State v. Decker

217 Mo. 315 | Mo. | 1909

GANTT, P. J.

On the 13th day of September, 1902, at the June term of the circuit court of the city of St. Louis, the circuit attorney filed an information against the defendant charging him and fifteen other alleged members of the House of Delegates of said city, jointly, with the crime of bribery. On October 8, 1902, defendant was duly arraigned and entered his plea of not guilty. The cause not having been brought to trial on June 8, 1904, the court permitted the circuit attorney to amend the information by having the same verified by a competent witness, to-wit, John K. Murrell. On motion of the defendant a severance was granted him and afterwards, on his application, a change of venue was awarded to the criminal court of Greene County, Missouri, and the cause was certified to said court. At the March term, 1906, of .the said court, the defendant filed a motion to continue the cause and correct the transcript or to strike the, cause from the docket, which motion was overruled. The defendant was then arraigned and pleaded not guilty. Defendant then made application for a continuance, which was. overruled. A motion to quash the information was then filed and overruled. A motion to quash the panel of jurors was also filed and overruled. The jury was then selected and duly sworn, and the cause heard and a verdict of guilty returned and defendant’s punishment assessed at five years in the penitentiary. His motions for new trial and in arrest of. judgment having been heard and overruled, defendant was sentenced in accordance with the ver*320diet, and from that judgment and sentence he has appealed to this court.

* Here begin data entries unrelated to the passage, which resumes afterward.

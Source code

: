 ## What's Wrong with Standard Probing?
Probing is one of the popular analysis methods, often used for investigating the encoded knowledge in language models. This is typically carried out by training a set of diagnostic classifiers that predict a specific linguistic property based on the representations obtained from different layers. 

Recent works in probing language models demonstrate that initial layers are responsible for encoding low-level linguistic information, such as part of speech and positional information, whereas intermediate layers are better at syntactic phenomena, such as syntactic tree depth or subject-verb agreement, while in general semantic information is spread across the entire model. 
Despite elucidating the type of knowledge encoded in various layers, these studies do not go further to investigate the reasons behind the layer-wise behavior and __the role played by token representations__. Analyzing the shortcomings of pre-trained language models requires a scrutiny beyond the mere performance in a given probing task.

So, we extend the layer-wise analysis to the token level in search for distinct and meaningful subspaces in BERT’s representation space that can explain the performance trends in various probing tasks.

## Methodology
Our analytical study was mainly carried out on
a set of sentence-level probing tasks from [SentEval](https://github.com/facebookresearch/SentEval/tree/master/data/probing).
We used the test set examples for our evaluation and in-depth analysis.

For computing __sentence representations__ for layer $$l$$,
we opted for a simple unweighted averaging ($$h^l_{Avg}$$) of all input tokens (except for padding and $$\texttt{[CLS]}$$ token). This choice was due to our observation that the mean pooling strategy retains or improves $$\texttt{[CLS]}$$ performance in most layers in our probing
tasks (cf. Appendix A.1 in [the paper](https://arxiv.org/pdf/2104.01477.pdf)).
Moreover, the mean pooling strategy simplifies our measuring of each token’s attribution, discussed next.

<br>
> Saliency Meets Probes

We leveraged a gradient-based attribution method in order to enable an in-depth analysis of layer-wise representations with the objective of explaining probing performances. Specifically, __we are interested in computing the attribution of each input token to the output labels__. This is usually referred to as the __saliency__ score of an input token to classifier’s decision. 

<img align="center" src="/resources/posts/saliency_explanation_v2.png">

As all the substantial facts' out of which this prosecution originated have been so often before this court in the previous appeals in State v. Faulkner, 175 Mo. 546, and State v. Faulkner, 185 Mo. 673, it is deemed entirely unnecessary to again burden our reports with a recitation of the evidence. It will suffice to say that there was ample evidence to sustain the verdict, and we shall consider only the errors assigned by the defendant for the reversal of the judgment.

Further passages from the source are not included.